El Espanyol rozó la victoria pero el 1-1 final ante el SE AEM Lleida dejó un sabor agridulce. Sobre el césped de la Dani Jarque, el encuentro fue una auténtica batalla desde el minuto uno, con ambos equipos entregados, luchando por cada balón sin regalar nada. El empate desnuda la perseverancia de un Espanyol que prometía más y confirma que el margen de mejora está ahí, palpable.
La jugada decisiva de la primera parte llegó en el minuto 38, cuando Isa Hoekstra cazó un rechace tras una buena intervención del portero rival y envió el balón al fondo de la red para adelantar a las pericas.
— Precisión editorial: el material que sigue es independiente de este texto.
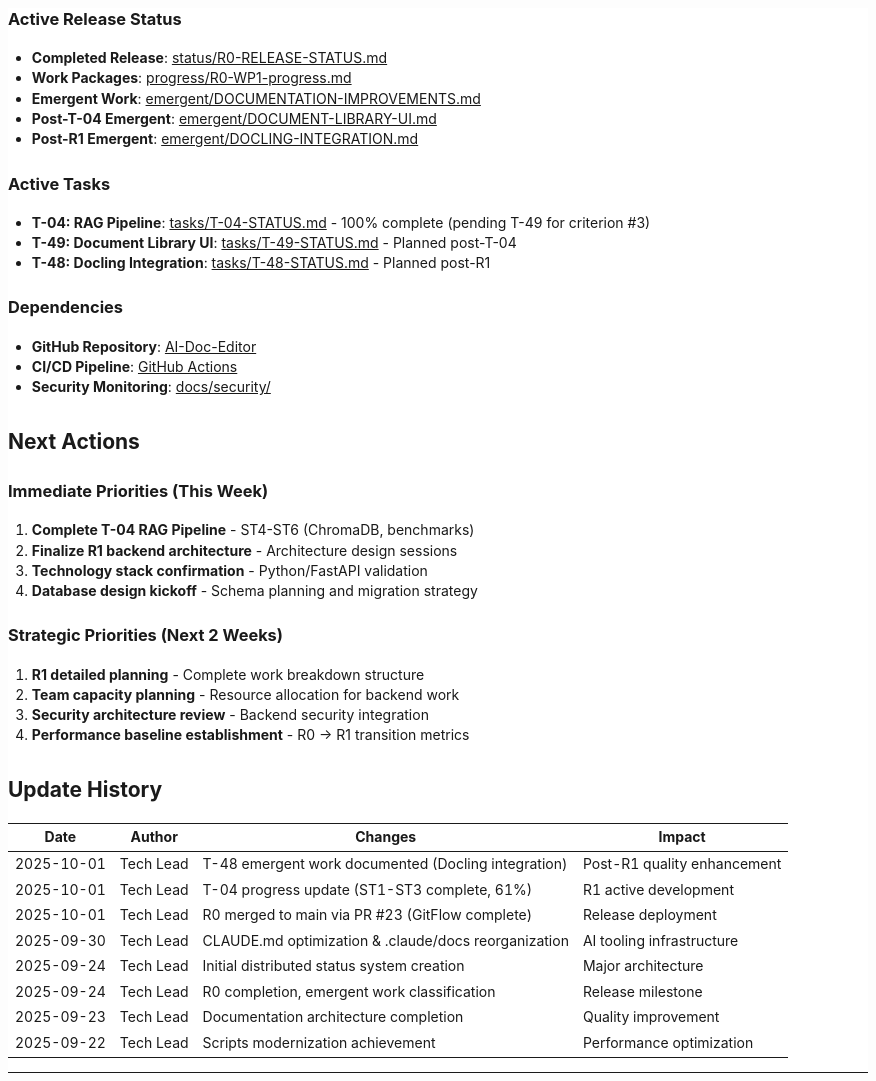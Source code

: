 ### Active Release Status
- **Completed Release**: [status/R0-RELEASE-STATUS.md](status/R0-RELEASE-STATUS.md)
- **Work Packages**: [progress/R0-WP1-progress.md](progress/R0-WP1-progress.md)
- **Emergent Work**: [emergent/DOCUMENTATION-IMPROVEMENTS.md](emergent/DOCUMENTATION-IMPROVEMENTS.md)
- **Post-T-04 Emergent**: [emergent/DOCUMENT-LIBRARY-UI.md](emergent/DOCUMENT-LIBRARY-UI.md)
- **Post-R1 Emergent**: [emergent/DOCLING-INTEGRATION.md](emergent/DOCLING-INTEGRATION.md)

### Active Tasks
- **T-04: RAG Pipeline**: [tasks/T-04-STATUS.md](../../tasks/T-04-STATUS.md) - 100% complete (pending T-49 for criterion #3)
- **T-49: Document Library UI**: [tasks/T-49-STATUS.md](../../tasks/T-49-STATUS.md) - Planned post-T-04
- **T-48: Docling Integration**: [tasks/T-48-STATUS.md](../../tasks/T-48-STATUS.md) - Planned post-R1

### Dependencies
- **GitHub Repository**: [AI-Doc-Editor](https://github.com/BriamV/AI-Doc-Editor)
- **CI/CD Pipeline**: [GitHub Actions](https://github.com/BriamV/AI-Doc-Editor/actions)
- **Security Monitoring**: [docs/security/](../security/)

## Next Actions

### Immediate Priorities (This Week)
1. **Complete T-04 RAG Pipeline** - ST4-ST6 (ChromaDB, benchmarks)
2. **Finalize R1 backend architecture** - Architecture design sessions
3. **Technology stack confirmation** - Python/FastAPI validation
4. **Database design kickoff** - Schema planning and migration strategy

### Strategic Priorities (Next 2 Weeks)
1. **R1 detailed planning** - Complete work breakdown structure
2. **Team capacity planning** - Resource allocation for backend work
3. **Security architecture review** - Backend security integration
4. **Performance baseline establishment** - R0 → R1 transition metrics

## Update History

| Date | Author | Changes | Impact |
|------|--------|---------|--------|
| 2025-10-01 | Tech Lead | T-48 emergent work documented (Docling integration) | Post-R1 quality enhancement |
| 2025-10-01 | Tech Lead | T-04 progress update (ST1-ST3 complete, 61%) | R1 active development |
| 2025-10-01 | Tech Lead | R0 merged to main via PR #23 (GitFlow complete) | Release deployment |
| 2025-09-30 | Tech Lead | CLAUDE.md optimization & .claude/docs reorganization | AI tooling infrastructure |
| 2025-09-24 | Tech Lead | Initial distributed status system creation | Major architecture |
| 2025-09-24 | Tech Lead | R0 completion, emergent work classification | Release milestone |
| 2025-09-23 | Tech Lead | Documentation architecture completion | Quality improvement |
| 2025-09-22 | Tech Lead | Scripts modernization achievement | Performance optimization |

---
Fue un gol oportunista y justo, que reflejaba el cariz del partido hasta entonces, igualado pero con claras intenciones por parte del equipo local. El espanyol sigue con una cara similar a la de otros encuentros de pretemporada: entrega y garra en la disputa de posesión.
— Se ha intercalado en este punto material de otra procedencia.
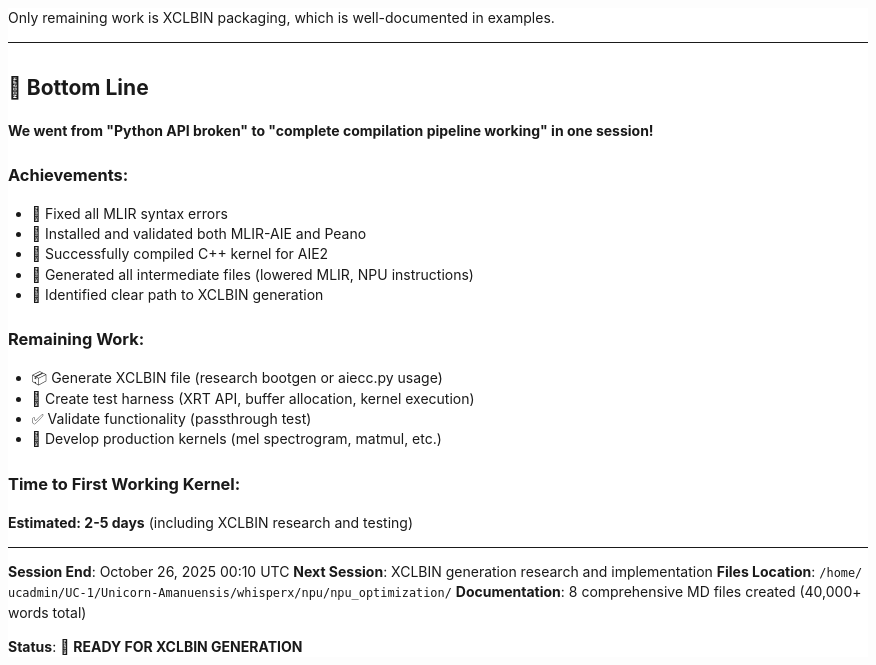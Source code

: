 Only remaining work is XCLBIN packaging, which is well-documented in examples.

---

## 🎊 Bottom Line

**We went from "Python API broken" to "complete compilation pipeline working" in one session!**

### Achievements:
- 🎯 Fixed all MLIR syntax errors
- 🎯 Installed and validated both MLIR-AIE and Peano
- 🎯 Successfully compiled C++ kernel for AIE2
- 🎯 Generated all intermediate files (lowered MLIR, NPU instructions)
- 🎯 Identified clear path to XCLBIN generation

### Remaining Work:
- 📦 Generate XCLBIN file (research bootgen or aiecc.py usage)
- 🧪 Create test harness (XRT API, buffer allocation, kernel execution)
- ✅ Validate functionality (passthrough test)
- 🚀 Develop production kernels (mel spectrogram, matmul, etc.)

### Time to First Working Kernel:
**Estimated: 2-5 days** (including XCLBIN research and testing)

---

**Session End**: October 26, 2025 00:10 UTC
**Next Session**: XCLBIN generation research and implementation
**Files Location**: `/home/ucadmin/UC-1/Unicorn-Amanuensis/whisperx/npu/npu_optimization/`
**Documentation**: 8 comprehensive MD files created (40,000+ words total)

**Status**: 🎉 **READY FOR XCLBIN GENERATION**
Un descanso que cambió el rumbo
En el segundo tiempo, el Espanyol tomó claramente la iniciativa. Control del balón, verticalidad y ocasiones, muchas ocasiones. La más clara fue una falta ejecutada magistralmente por Laura Martínez: el balón salió con intención, portería abajo, y se estrelló contra el larguero ante el delirio de la grada. Ese golpe del travesaño frenó el segundo tanto y enfrió el entusiasmo local.
Cuando prácticamente todos veían la victoria como un hecho, el fútbol volvió a demostrar que tiene caprichos. En el minuto 89, en una acción aislada, el AEM empató, dejando heladas a las jugadoras y a la afición. Un 1-1 que deja la sensación de que los pericos habían merecido más. Pero también muestra que el AEM no se rindió y que cada jugadora suma.
Para el RCD Espanyol no se trató solo del marcador; fue la imagen del equipo, sus intenciones, el compromiso colectivo… Todo eso se reflejó. Además, el hecho de que todas las futbolistas de campo pudieran disputar minutos le da más argumentos a Sara Monforte de cara a un exigente inicio de Liga F.